Everything I knew about being a camp counselor prior to this Monday I learned from Salute Your Shorts, an early 90's Nickelodeon comedy about a group of kids at Camp Anawanna. I watched every episode over and over and over, because, like most seven year olds, I possessed the ability to watch the same piece of media ten million times or until I became a teenager, whichever came first. The counselor in Salute Your Shorts was clueless and long-haired and his last name was Lee, and despite those future parallels, when I was a kid I wanted to be a camper at Camp Anawanna. Budnick and his friends had so much fun sneaking out of their cabins and horseplaying and generally defying the camp rules. But there I was Monday morning - Counselor Lee. The kids at Camp Anawanna called their counselor "Ug". At least the kids at Camp Hargis called me Mr. Nathan.
Camp Hargis sits on the edge of a man-made lake in Chelsea, Alabama. It's serene and beautiful, and you easily forget that you are only a mile from the nearest McDonald's. The children were excited to be there, especially since many of them had never spent any significant amount of time in the country. They had never even swam in a lake before, and, as one little girl noted, it was just like Piranha 3D.

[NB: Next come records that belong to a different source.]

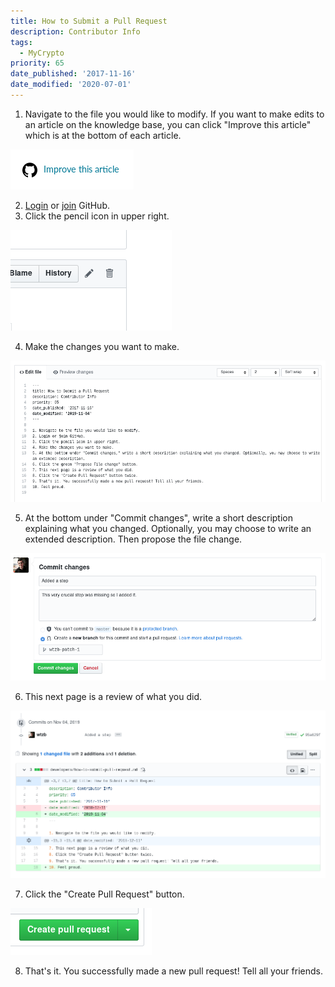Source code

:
 ```yaml
---
title: How to Submit a Pull Request
description: Contributor Info
tags:
  - MyCrypto
priority: 65
date_published: '2017-11-16'
date_modified: '2020-07-01'
---
```


1. Navigate to the file you would like to modify. If you want to make edits to an article on the knowledge base, you can click "Improve this article" which is at the bottom of each article.

![Improve this article](../assets/developers/submit-pull-request/improve-this-article.png)

2. [Login](https://github.com/login) or [join](https://github.com/join) GitHub.
3. Click the pencil icon in upper right.

![Pencil icon Github](../assets/developers/submit-pull-request/pencil-icon.png)

4. Make the changes you want to make.

![Changes editor](../assets/developers/submit-pull-request/changes-editor.png)

5. At the bottom under "Commit changes", write a short description explaining what you changed. Optionally, you may choose to write an extended description. Then propose the file change.

![Commit changes](../assets/developers/submit-pull-request/commit-changes.png)

6. This next page is a review of what you did.

![Preview changes](../assets/developers/submit-pull-request/changes-preview.png)

7. Click the "Create Pull Request" button.

![Create pull request](../assets/developers/submit-pull-request/create-pull-request.png)

8. That's it. You successfully made a new pull request! Tell all your friends.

Lakes, as understood by children who have only seen them in movies.
I've worked with children before, but it's been a long time. It's fun and draining all at once. I spent a good deal of time telling kids to stop doing stupid things, all while suppressing my inner desire to do stupid things. For example, the camp has lots of geese. I really wanted to chase those geese, but I didn't because I had to set an example, or something. My first instinct when I see wild animals is to chase them. I don't quite understand it; maybe it's my primal hunter shining through. But when I catch up to them, I don't actually want to kill them, or even touch them. I just wake up from a daze and think, "Why have I been chasing this armadillo? What was my plan here?"
Another example was when the boys were going to sleep in their lodge. It was the first night, and a few of the younger ones were on edge. Someone kept chanting "Ghost man walking" and scaring the others. The hilarious, stupid option was to use their fear against them by sneaking outside, popping my head into the window, and making cartoonish ghost noises and scarring their childhood. But I did the responsible thing and told them to stop messing around.
The kids were generally well behaved, but there was some struggle. They tried to stay up as late as possible and get away with what they could, and I as a counselor had to shut them down. I had to be Ug. But that's the weird thing about kids. One minute you are telling them to "no don't do that. Stop - look you're upsetting the, why aren't you listen-...put that down, hey...hey! Put that down! Just go back to bed. What? What did I just tell you!?" And then your head does a 360 and fire shoots from your eyes and your voice drops to the frequency of an earthquake. The kids are startled, but then the next minute they are asking you to play Uno and acting like you didn't just have a stroke trying to contain them.
I had a great time swimming and canoeing and hiking with the kids, though. We were to cap our stay off at Camp Hargis with a campfire, and we expected it to be raging when we arrived at the site. Instead we found a pile of logs and a cigarette lighter. “Don’t worry,” I soothed the others while ripping open my shirt to reveal a Boy Scout uniform underneath. “I was a Tenderfoot, the lowest attainable rank in all of Boy Scouts!” My first idea was to throw some damp hay on top of the logs.
“But, won’t damp hay make it harder to catch fire?” someone reasoned.
"Heed my advice," I bellowed, "for I have merit badges in pottery and pet grooming!" But yes, it was a terrible idea, and someone else grabbed a can of bug spray and made the campfire with a DEET flame thrower. Scoutmasters don't teach that.
Jeff Daniels teaches that.
So it wasn’t exactly Anawanna, but I enjoyed my time in the great outdoors of Camp Hargis. Hopefully the children will have a positive experience to look back on, and one day they can grow up and work as a camp counselor and yell things like, “If you do that again there will be no canoeing tomorrow!” Because one day you’re Budnick and the next day you’re Ug.
There are worse things to be, right?